Levantó el tapete, pero el hombrecillo de vidrio ya no estaba allí.

Adrien se rascó la punta de la nariz.

—¡Caramba!

Hazard se puso muy pálido.

—¡Caramba!

Se miraron de tal manera que parecía que el recién llegado estaba al tanto de la presencia del cristal viviente en aquella casa.

—Entonces, ¿ha desaparecido?

—¿Era de vidrio de verdad?

—Sí.

—¡Pues mire esto!

Y Hazard le mostró a Adrien el pañuelo de cristal con que el hombrecito se había sonado y que había dejado olvidado.
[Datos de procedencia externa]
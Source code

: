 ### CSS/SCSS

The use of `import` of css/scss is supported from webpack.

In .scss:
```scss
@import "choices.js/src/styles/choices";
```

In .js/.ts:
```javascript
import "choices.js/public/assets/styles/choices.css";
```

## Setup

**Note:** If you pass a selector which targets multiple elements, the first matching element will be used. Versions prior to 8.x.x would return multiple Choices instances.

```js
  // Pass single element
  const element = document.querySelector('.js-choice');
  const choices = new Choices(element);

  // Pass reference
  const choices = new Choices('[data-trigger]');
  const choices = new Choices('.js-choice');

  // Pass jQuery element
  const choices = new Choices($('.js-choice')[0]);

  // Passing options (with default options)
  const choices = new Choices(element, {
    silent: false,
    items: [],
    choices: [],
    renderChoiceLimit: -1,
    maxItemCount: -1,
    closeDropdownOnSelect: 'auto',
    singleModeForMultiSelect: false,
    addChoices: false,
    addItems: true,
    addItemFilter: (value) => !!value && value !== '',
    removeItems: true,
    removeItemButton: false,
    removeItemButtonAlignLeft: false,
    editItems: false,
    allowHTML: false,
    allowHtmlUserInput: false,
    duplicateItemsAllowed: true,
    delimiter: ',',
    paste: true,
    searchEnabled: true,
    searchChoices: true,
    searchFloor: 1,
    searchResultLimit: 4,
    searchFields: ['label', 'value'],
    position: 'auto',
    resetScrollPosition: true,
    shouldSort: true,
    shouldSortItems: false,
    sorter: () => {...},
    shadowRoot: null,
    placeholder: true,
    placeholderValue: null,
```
Al punto les pareció oír un leve grito, seguido de un ruido de caída y de cristales rotos. Hazard y Adrien acudieron corriendo a ver lo ocurrido. El hombrecillo yacía en el suelo partido en cuarenta pedazos. Aun así, todavía hablaba:

—¡Voy a morir! ¡A morir! ¡Háganme un entierro de verdad, por favor! ¡Debo ser enterrado en un ataúd de carne! ¡De carne aún palpitante! Y enterrado en la plaza de la Concorde. Les nombro mis albaceas testamentarios. ¡Si no cumplen mi voluntad, las peores desgracias se abatirán sobre sus cabezas, tendrán la sífilis, la lepra, se convertirán al catolicismo, vivirán siempre desengaños amorosos! ¡Todos los reversos de la fortuna los acompañarán! ¡Y jamás sabrán cuál es el misterio que les devana los sesos!

Y dicho esto, murió.

Hazard y Adrien permanecían a su lado, muy pálidos.

—Ya sabemos lo que hemos de hacer —dijo Hazard.

—¿Quién podía ser? —murmuró Adrien.

—Nunca se sabrá.

—¿Y Jacqueline?

Pero Hazard no pareció haberlo oído, ocupado como estaba en recoger en un sobre los trocitos de cristal.

Entonces Adrien se acostó, cansado de un día tan largo.